RECORDS PROVIDED:
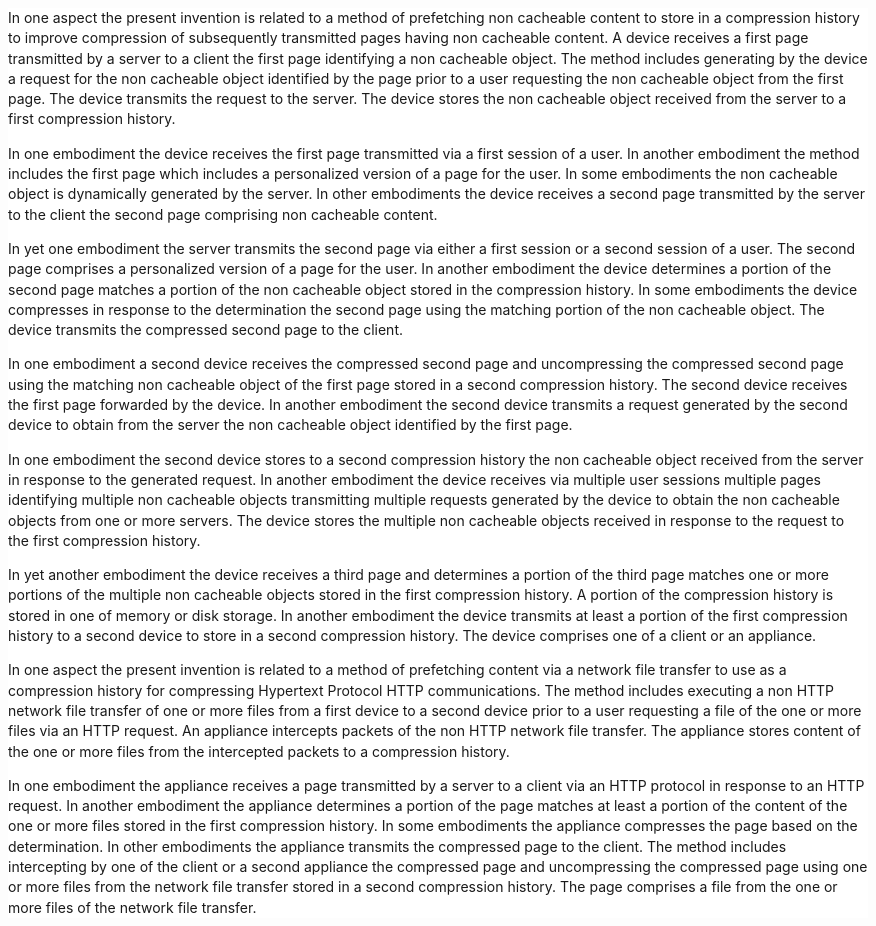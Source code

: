 In one aspect the present invention is related to a method of prefetching non cacheable content to store in a compression history to improve compression of subsequently transmitted pages having non cacheable content. A device receives a first page transmitted by a server to a client the first page identifying a non cacheable object. The method includes generating by the device a request for the non cacheable object identified by the page prior to a user requesting the non cacheable object from the first page. The device transmits the request to the server. The device stores the non cacheable object received from the server to a first compression history.

In one embodiment the device receives the first page transmitted via a first session of a user. In another embodiment the method includes the first page which includes a personalized version of a page for the user. In some embodiments the non cacheable object is dynamically generated by the server. In other embodiments the device receives a second page transmitted by the server to the client the second page comprising non cacheable content.

In yet one embodiment the server transmits the second page via either a first session or a second session of a user. The second page comprises a personalized version of a page for the user. In another embodiment the device determines a portion of the second page matches a portion of the non cacheable object stored in the compression history. In some embodiments the device compresses in response to the determination the second page using the matching portion of the non cacheable object. The device transmits the compressed second page to the client.

In one embodiment a second device receives the compressed second page and uncompressing the compressed second page using the matching non cacheable object of the first page stored in a second compression history. The second device receives the first page forwarded by the device. In another embodiment the second device transmits a request generated by the second device to obtain from the server the non cacheable object identified by the first page.

In one embodiment the second device stores to a second compression history the non cacheable object received from the server in response to the generated request. In another embodiment the device receives via multiple user sessions multiple pages identifying multiple non cacheable objects transmitting multiple requests generated by the device to obtain the non cacheable objects from one or more servers. The device stores the multiple non cacheable objects received in response to the request to the first compression history.

In yet another embodiment the device receives a third page and determines a portion of the third page matches one or more portions of the multiple non cacheable objects stored in the first compression history. A portion of the compression history is stored in one of memory or disk storage. In another embodiment the device transmits at least a portion of the first compression history to a second device to store in a second compression history. The device comprises one of a client or an appliance.

In one aspect the present invention is related to a method of prefetching content via a network file transfer to use as a compression history for compressing Hypertext Protocol HTTP communications. The method includes executing a non HTTP network file transfer of one or more files from a first device to a second device prior to a user requesting a file of the one or more files via an HTTP request. An appliance intercepts packets of the non HTTP network file transfer. The appliance stores content of the one or more files from the intercepted packets to a compression history.

In one embodiment the appliance receives a page transmitted by a server to a client via an HTTP protocol in response to an HTTP request. In another embodiment the appliance determines a portion of the page matches at least a portion of the content of the one or more files stored in the first compression history. In some embodiments the appliance compresses the page based on the determination. In other embodiments the appliance transmits the compressed page to the client. The method includes intercepting by one of the client or a second appliance the compressed page and uncompressing the compressed page using one or more files from the network file transfer stored in a second compression history. The page comprises a file from the one or more files of the network file transfer.
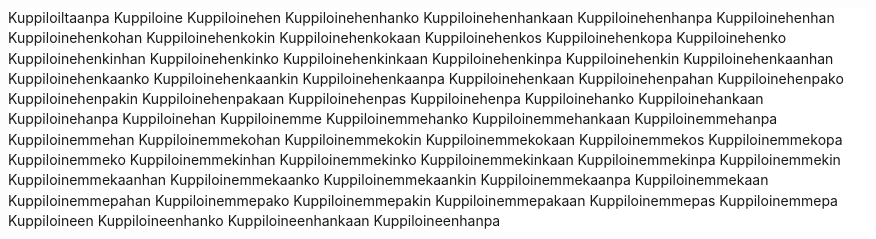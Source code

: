 Kuppiloiltaanpa
Kuppiloine
Kuppiloinehen
Kuppiloinehenhanko
Kuppiloinehenhankaan
Kuppiloinehenhanpa
Kuppiloinehenhan
Kuppiloinehenkohan
Kuppiloinehenkokin
Kuppiloinehenkokaan
Kuppiloinehenkos
Kuppiloinehenkopa
Kuppiloinehenko
Kuppiloinehenkinhan
Kuppiloinehenkinko
Kuppiloinehenkinkaan
Kuppiloinehenkinpa
Kuppiloinehenkin
Kuppiloinehenkaanhan
Kuppiloinehenkaanko
Kuppiloinehenkaankin
Kuppiloinehenkaanpa
Kuppiloinehenkaan
Kuppiloinehenpahan
Kuppiloinehenpako
Kuppiloinehenpakin
Kuppiloinehenpakaan
Kuppiloinehenpas
Kuppiloinehenpa
Kuppiloinehanko
Kuppiloinehankaan
Kuppiloinehanpa
Kuppiloinehan
Kuppiloinemme
Kuppiloinemmehanko
Kuppiloinemmehankaan
Kuppiloinemmehanpa
Kuppiloinemmehan
Kuppiloinemmekohan
Kuppiloinemmekokin
Kuppiloinemmekokaan
Kuppiloinemmekos
Kuppiloinemmekopa
Kuppiloinemmeko
Kuppiloinemmekinhan
Kuppiloinemmekinko
Kuppiloinemmekinkaan
Kuppiloinemmekinpa
Kuppiloinemmekin
Kuppiloinemmekaanhan
Kuppiloinemmekaanko
Kuppiloinemmekaankin
Kuppiloinemmekaanpa
Kuppiloinemmekaan
Kuppiloinemmepahan
Kuppiloinemmepako
Kuppiloinemmepakin
Kuppiloinemmepakaan
Kuppiloinemmepas
Kuppiloinemmepa
Kuppiloineen
Kuppiloineenhanko
Kuppiloineenhankaan
Kuppiloineenhanpa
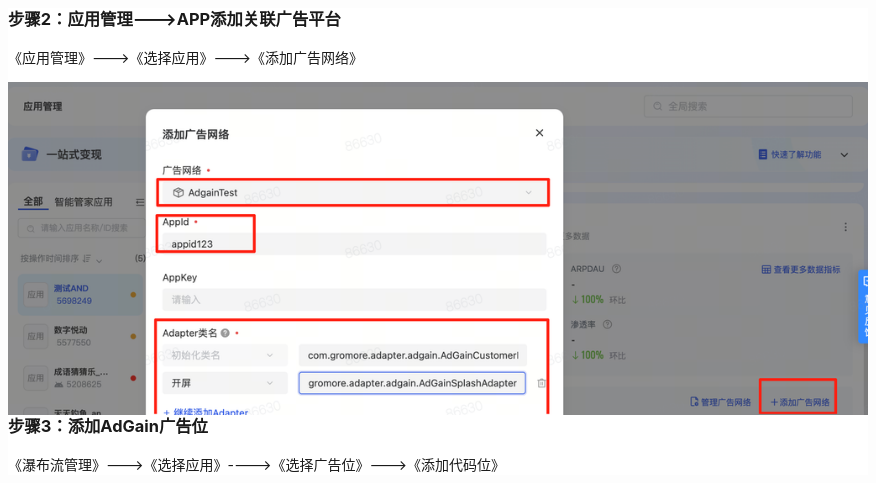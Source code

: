










### 步骤2：应用管理--->APP添加关联广告平台<br>

《应用管理》--->《选择应用》--->《添加广告网络》

<img src="./imgs/gm_addacount.png"  align="left" style=" width: 100%; ">



### 步骤3：添加AdGain广告位<br>

《瀑布流管理》--->《选择应用》---->《选择广告位》--->《添加代码位》
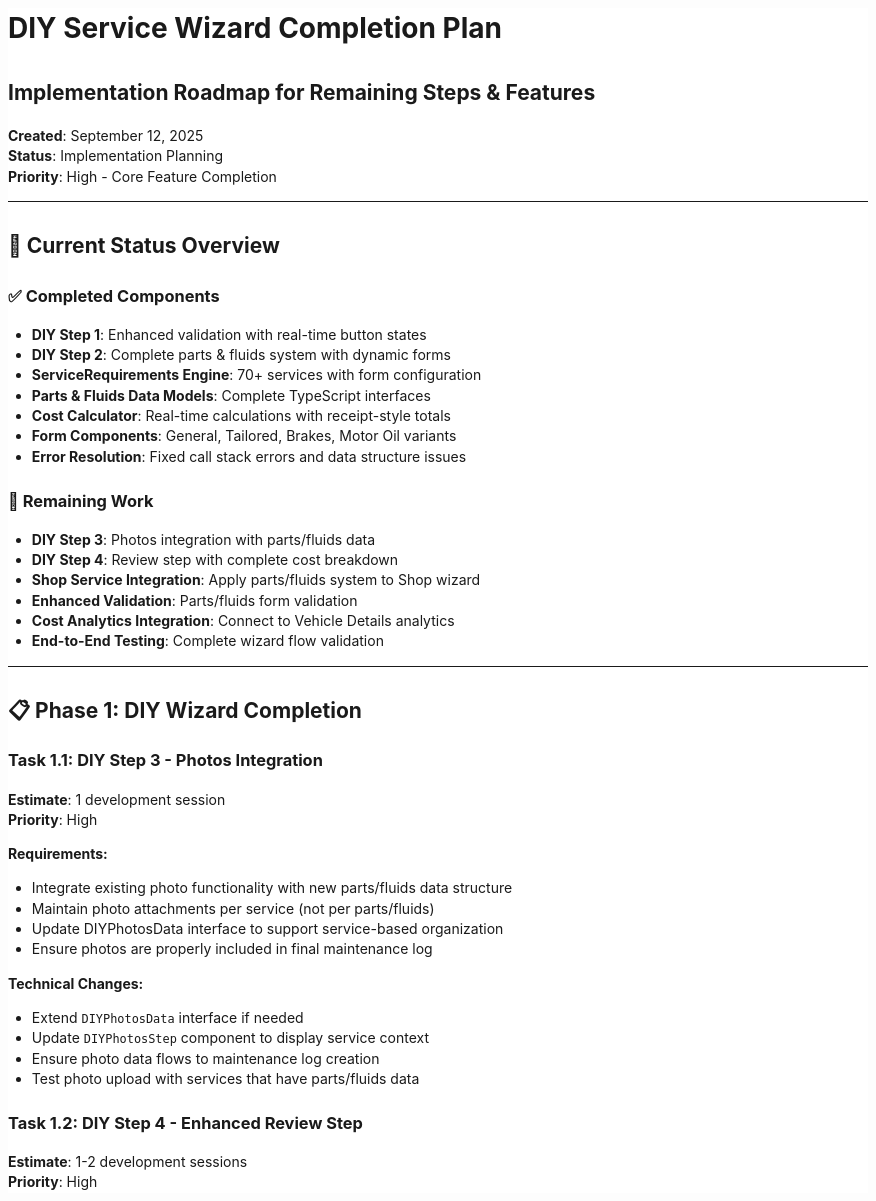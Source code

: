 # DIY Service Wizard Completion Plan
## Implementation Roadmap for Remaining Steps & Features

**Created**: September 12, 2025  
**Status**: Implementation Planning  
**Priority**: High - Core Feature Completion

---

## 🎯 **Current Status Overview**

### ✅ **Completed Components**
- **DIY Step 1**: Enhanced validation with real-time button states
- **DIY Step 2**: Complete parts & fluids system with dynamic forms
- **ServiceRequirements Engine**: 70+ services with form configuration
- **Parts & Fluids Data Models**: Complete TypeScript interfaces
- **Cost Calculator**: Real-time calculations with receipt-style totals
- **Form Components**: General, Tailored, Brakes, Motor Oil variants
- **Error Resolution**: Fixed call stack errors and data structure issues

### 🚧 **Remaining Work**
- **DIY Step 3**: Photos integration with parts/fluids data
- **DIY Step 4**: Review step with complete cost breakdown
- **Shop Service Integration**: Apply parts/fluids system to Shop wizard
- **Enhanced Validation**: Parts/fluids form validation
- **Cost Analytics Integration**: Connect to Vehicle Details analytics
- **End-to-End Testing**: Complete wizard flow validation

---

## 📋 **Phase 1: DIY Wizard Completion**

### **Task 1.1: DIY Step 3 - Photos Integration**
**Estimate**: 1 development session  
**Priority**: High

**Requirements:**
- Integrate existing photo functionality with new parts/fluids data structure
- Maintain photo attachments per service (not per parts/fluids)
- Update DIYPhotosData interface to support service-based organization
- Ensure photos are properly included in final maintenance log

**Technical Changes:**
- Extend `DIYPhotosData` interface if needed
- Update `DIYPhotosStep` component to display service context
- Ensure photo data flows to maintenance log creation
- Test photo upload with services that have parts/fluids data

### **Task 1.2: DIY Step 4 - Enhanced Review Step**
**Estimate**: 1-2 development sessions  
**Priority**: High
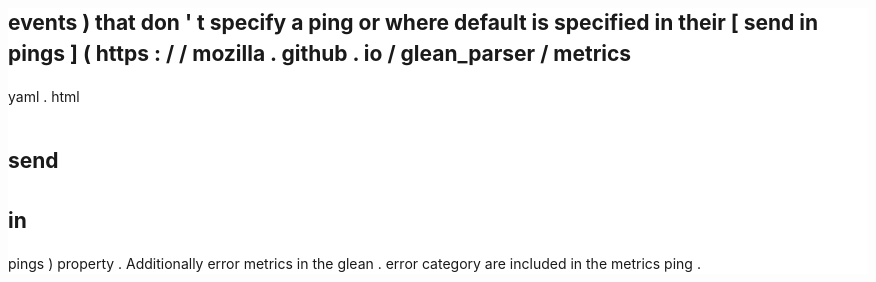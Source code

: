 events
)
that
don
'
t
specify
a
ping
or
where
default
is
specified
in
their
[
send
in
pings
]
(
https
:
/
/
mozilla
.
github
.
io
/
glean_parser
/
metrics
-
yaml
.
html
#
send
-
in
-
pings
)
property
.
Additionally
error
metrics
in
the
glean
.
error
category
are
included
in
the
metrics
ping
.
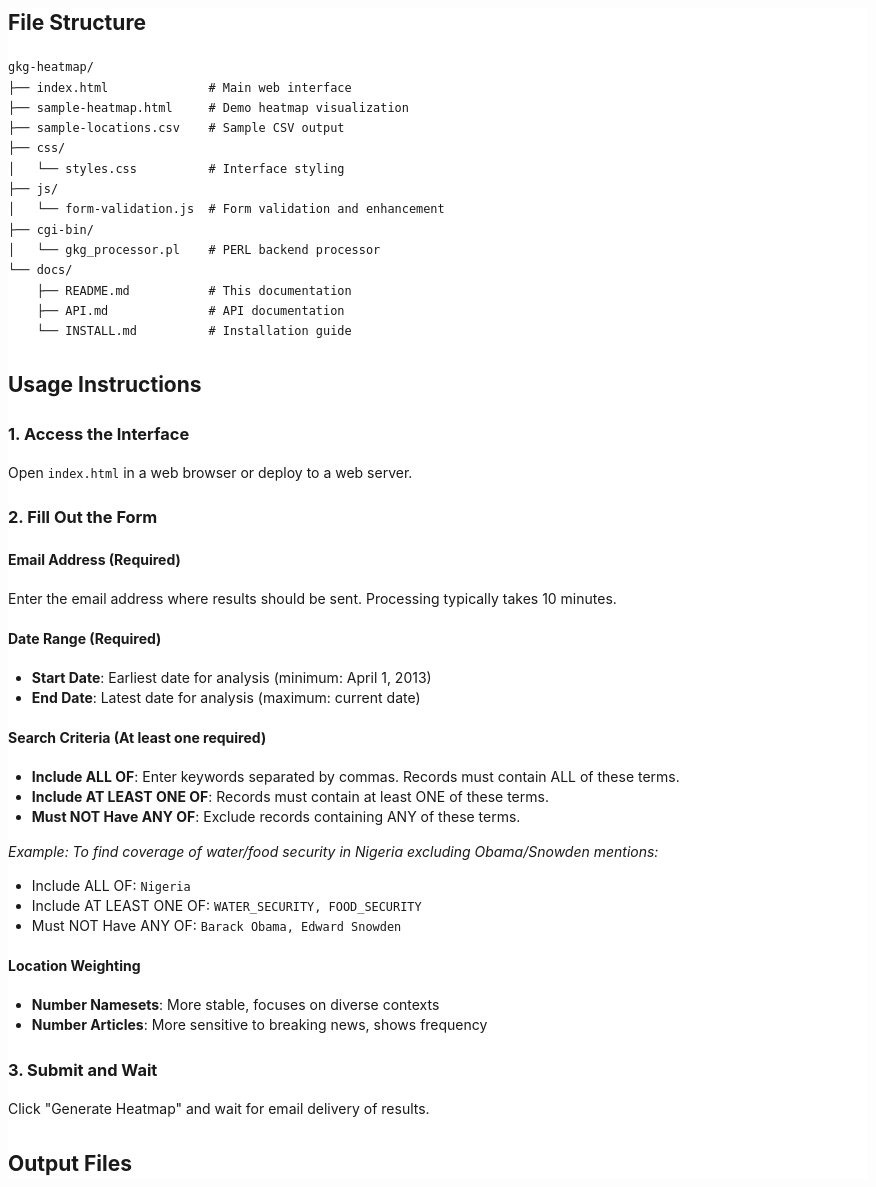 ## File Structure

```
gkg-heatmap/
├── index.html              # Main web interface
├── sample-heatmap.html     # Demo heatmap visualization
├── sample-locations.csv    # Sample CSV output
├── css/
│   └── styles.css          # Interface styling
├── js/
│   └── form-validation.js  # Form validation and enhancement
├── cgi-bin/
│   └── gkg_processor.pl    # PERL backend processor
└── docs/
    ├── README.md           # This documentation
    ├── API.md              # API documentation
    └── INSTALL.md          # Installation guide
```

## Usage Instructions

### 1. Access the Interface
Open `index.html` in a web browser or deploy to a web server.

### 2. Fill Out the Form

#### Email Address (Required)
Enter the email address where results should be sent. Processing typically takes 10 minutes.

#### Date Range (Required)
- **Start Date**: Earliest date for analysis (minimum: April 1, 2013)
- **End Date**: Latest date for analysis (maximum: current date)

#### Search Criteria (At least one required)
- **Include ALL OF**: Enter keywords separated by commas. Records must contain ALL of these terms.
- **Include AT LEAST ONE OF**: Records must contain at least ONE of these terms.
- **Must NOT Have ANY OF**: Exclude records containing ANY of these terms.

*Example: To find coverage of water/food security in Nigeria excluding Obama/Snowden mentions:*
- Include ALL OF: `Nigeria`
- Include AT LEAST ONE OF: `WATER_SECURITY, FOOD_SECURITY`
- Must NOT Have ANY OF: `Barack Obama, Edward Snowden`

#### Location Weighting
- **Number Namesets**: More stable, focuses on diverse contexts
- **Number Articles**: More sensitive to breaking news, shows frequency

### 3. Submit and Wait
Click "Generate Heatmap" and wait for email delivery of results.

## Output Files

ABOUT THIS EXERCISE: Your task is to find each line in the entries that contains the string "Components" and copy it.

FINISHED TASK:
### ✅ **Completed Components**
- **Form Components**: General, Tailored, Brakes, Motor Oil variants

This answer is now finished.